For cables which are hung tightly, a is small and therefore, we end up with that y(x) is a parabola approximately. Though I don't think this is valid because the assumption we have to make at the start in order to arrive at catenary is that the cable is hung gently, my intuition tells me that the actual result if the cable is not hung gently is parabola.Now the wave equation derived by the OP is: [tex]
\frac{\partial^2}{\partial x^2}f(x,t)-\frac{1}{c^2}\frac{\partial^2}{\partial t^2}f(x,t)=g
[/tex]
I couldn't derive this equation without one condition: the cable is not hung gently, i.e. [tex]tan\theta = \frac{\partial f}{\partial x} << 1[/tex]. I guess the "flexibility" condition means that the cable is not too hard and there is no sudden change in dy/dx - the curve is a smooth curve.
Under this condition, after doing some simple math, we can arrive at that y(x) is a parabola.Anyway it's just my speculation. Correct me if I'm wrong.

 

[daudaudaudau]

Second, why did you start with a 1-dimensional wave equation in x and t and expect it to give you y vs. x?

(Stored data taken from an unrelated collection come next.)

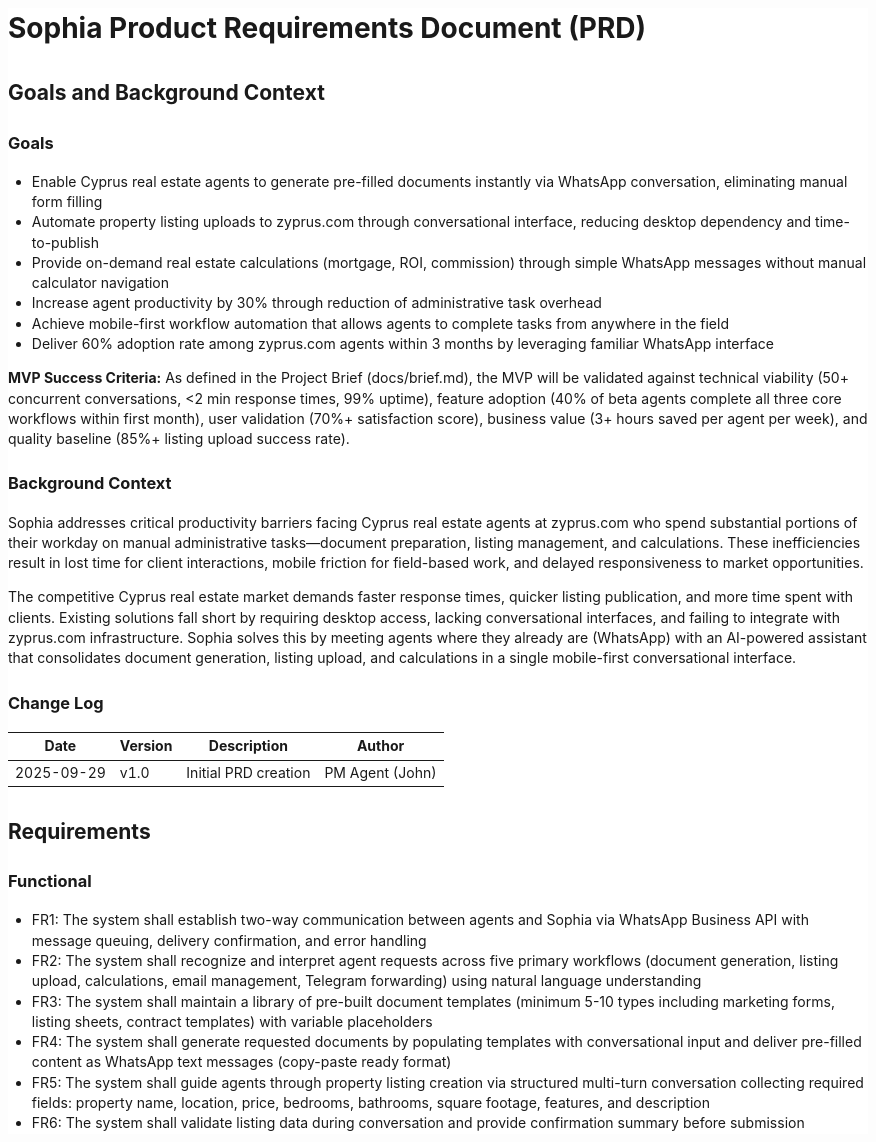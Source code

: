 # Sophia Product Requirements Document (PRD)

## Goals and Background Context

### Goals

- Enable Cyprus real estate agents to generate pre-filled documents instantly via WhatsApp conversation, eliminating manual form filling
- Automate property listing uploads to zyprus.com through conversational interface, reducing desktop dependency and time-to-publish
- Provide on-demand real estate calculations (mortgage, ROI, commission) through simple WhatsApp messages without manual calculator navigation
- Increase agent productivity by 30% through reduction of administrative task overhead
- Achieve mobile-first workflow automation that allows agents to complete tasks from anywhere in the field
- Deliver 60% adoption rate among zyprus.com agents within 3 months by leveraging familiar WhatsApp interface

**MVP Success Criteria:** As defined in the Project Brief (docs/brief.md), the MVP will be validated against technical viability (50+ concurrent conversations, <2 min response times, 99% uptime), feature adoption (40% of beta agents complete all three core workflows within first month), user validation (70%+ satisfaction score), business value (3+ hours saved per agent per week), and quality baseline (85%+ listing upload success rate).

### Background Context

Sophia addresses critical productivity barriers facing Cyprus real estate agents at zyprus.com who spend substantial portions of their workday on manual administrative tasks—document preparation, listing management, and calculations. These inefficiencies result in lost time for client interactions, mobile friction for field-based work, and delayed responsiveness to market opportunities.

The competitive Cyprus real estate market demands faster response times, quicker listing publication, and more time spent with clients. Existing solutions fall short by requiring desktop access, lacking conversational interfaces, and failing to integrate with zyprus.com infrastructure. Sophia solves this by meeting agents where they already are (WhatsApp) with an AI-powered assistant that consolidates document generation, listing upload, and calculations in a single mobile-first conversational interface.

### Change Log

| Date | Version | Description | Author |
|------|---------|-------------|--------|
| 2025-09-29 | v1.0 | Initial PRD creation | PM Agent (John) |

## Requirements

### Functional

- FR1: The system shall establish two-way communication between agents and Sophia via WhatsApp Business API with message queuing, delivery confirmation, and error handling
- FR2: The system shall recognize and interpret agent requests across five primary workflows (document generation, listing upload, calculations, email management, Telegram forwarding) using natural language understanding
- FR3: The system shall maintain a library of pre-built document templates (minimum 5-10 types including marketing forms, listing sheets, contract templates) with variable placeholders
- FR4: The system shall generate requested documents by populating templates with conversational input and deliver pre-filled content as WhatsApp text messages (copy-paste ready format)
- FR5: The system shall guide agents through property listing creation via structured multi-turn conversation collecting required fields: property name, location, price, bedrooms, bathrooms, square footage, features, and description
- FR6: The system shall validate listing data during conversation and provide confirmation summary before submission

You can derive the wave equation for a flexible cable by considering a series of mass points connected by springs. So [itex]f(x,t)[/itex] is the y-coordinate of the flexible cable at position x at time t. Now in my derivation of the wave equation I tried adding in an additional force which is gravity.

 

[hikaru1221]

You can derive the wave equation for a flexible cable by considering a series of mass points connected by springs. So [itex]f(x,t)[/itex] is the y-coordinate of the flexible cable at position x at time t. Now in my derivation of the wave equation I tried adding in an additional force which is gravity.

There is a difference between the suspended cable and the series of masses and springs: while the series is in horizontal position, the cable doesn't (so you have to deal with the angle). There are 2 extreme cases of the main factor affecting the vibration of the cable: it is either gravity or tension (but not both). If it's gravity, I think we cannot write f(x,t), because the propagating direction of the wave is not the x direction. If it's tension, we can.

 

[Vanadium 50]

My point is that you want y vs. x. But you wrote down an equation with x, t and no y. See the problem?